Exercise: Restate the entries below verbatim.

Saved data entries
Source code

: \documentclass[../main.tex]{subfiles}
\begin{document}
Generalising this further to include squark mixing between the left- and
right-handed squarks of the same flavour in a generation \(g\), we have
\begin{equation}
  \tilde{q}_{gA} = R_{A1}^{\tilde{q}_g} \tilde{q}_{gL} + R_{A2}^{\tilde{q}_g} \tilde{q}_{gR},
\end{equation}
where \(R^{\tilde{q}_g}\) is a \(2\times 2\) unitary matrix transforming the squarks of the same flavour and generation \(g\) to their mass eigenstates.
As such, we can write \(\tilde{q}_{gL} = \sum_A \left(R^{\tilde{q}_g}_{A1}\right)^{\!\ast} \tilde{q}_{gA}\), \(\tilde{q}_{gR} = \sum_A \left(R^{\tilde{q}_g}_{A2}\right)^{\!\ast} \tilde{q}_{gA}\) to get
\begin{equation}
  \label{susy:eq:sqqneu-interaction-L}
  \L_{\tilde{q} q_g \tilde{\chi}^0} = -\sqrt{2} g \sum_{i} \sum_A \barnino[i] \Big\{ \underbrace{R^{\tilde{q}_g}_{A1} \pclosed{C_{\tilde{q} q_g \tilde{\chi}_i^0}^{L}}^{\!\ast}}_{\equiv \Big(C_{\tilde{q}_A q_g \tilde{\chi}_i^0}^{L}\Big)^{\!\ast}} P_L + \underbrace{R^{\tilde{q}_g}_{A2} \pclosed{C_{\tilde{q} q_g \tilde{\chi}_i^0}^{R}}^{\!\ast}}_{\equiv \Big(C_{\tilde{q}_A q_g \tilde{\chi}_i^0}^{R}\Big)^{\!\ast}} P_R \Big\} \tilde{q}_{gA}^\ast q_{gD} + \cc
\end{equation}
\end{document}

Solution:
Source code

: \documentclass[../main.tex]{subfiles}
\begin{document}
Generalising this further to include squark mixing between the left- and
right-handed squarks of the same flavour in a generation \(g\), we have
\begin{equation}
  \tilde{q}_{gA} = R_{A1}^{\tilde{q}_g} \tilde{q}_{gL} + R_{A2}^{\tilde{q}_g} \tilde{q}_{gR},
\end{equation}
where \(R^{\tilde{q}_g}\) is a \(2\times 2\) unitary matrix transforming the squarks of the same flavour and generation \(g\) to their mass eigenstates.
As such, we can write \(\tilde{q}_{gL} = \sum_A \left(R^{\tilde{q}_g}_{A1}\right)^{\!\ast} \tilde{q}_{gA}\), \(\tilde{q}_{gR} = \sum_A \left(R^{\tilde{q}_g}_{A2}\right)^{\!\ast} \tilde{q}_{gA}\) to get
\begin{equation}
  \label{susy:eq:sqqneu-interaction-L}
  \L_{\tilde{q} q_g \tilde{\chi}^0} = -\sqrt{2} g \sum_{i} \sum_A \barnino[i] \Big\{ \underbrace{R^{\tilde{q}_g}_{A1} \pclosed{C_{\tilde{q} q_g \tilde{\chi}_i^0}^{L}}^{\!\ast}}_{\equiv \Big(C_{\tilde{q}_A q_g \tilde{\chi}_i^0}^{L}\Big)^{\!\ast}} P_L + \underbrace{R^{\tilde{q}_g}_{A2} \pclosed{C_{\tilde{q} q_g \tilde{\chi}_i^0}^{R}}^{\!\ast}}_{\equiv \Big(C_{\tilde{q}_A q_g \tilde{\chi}_i^0}^{R}\Big)^{\!\ast}} P_R \Big\} \tilde{q}_{gA}^\ast q_{gD} + \cc
\end{equation}
\end{document}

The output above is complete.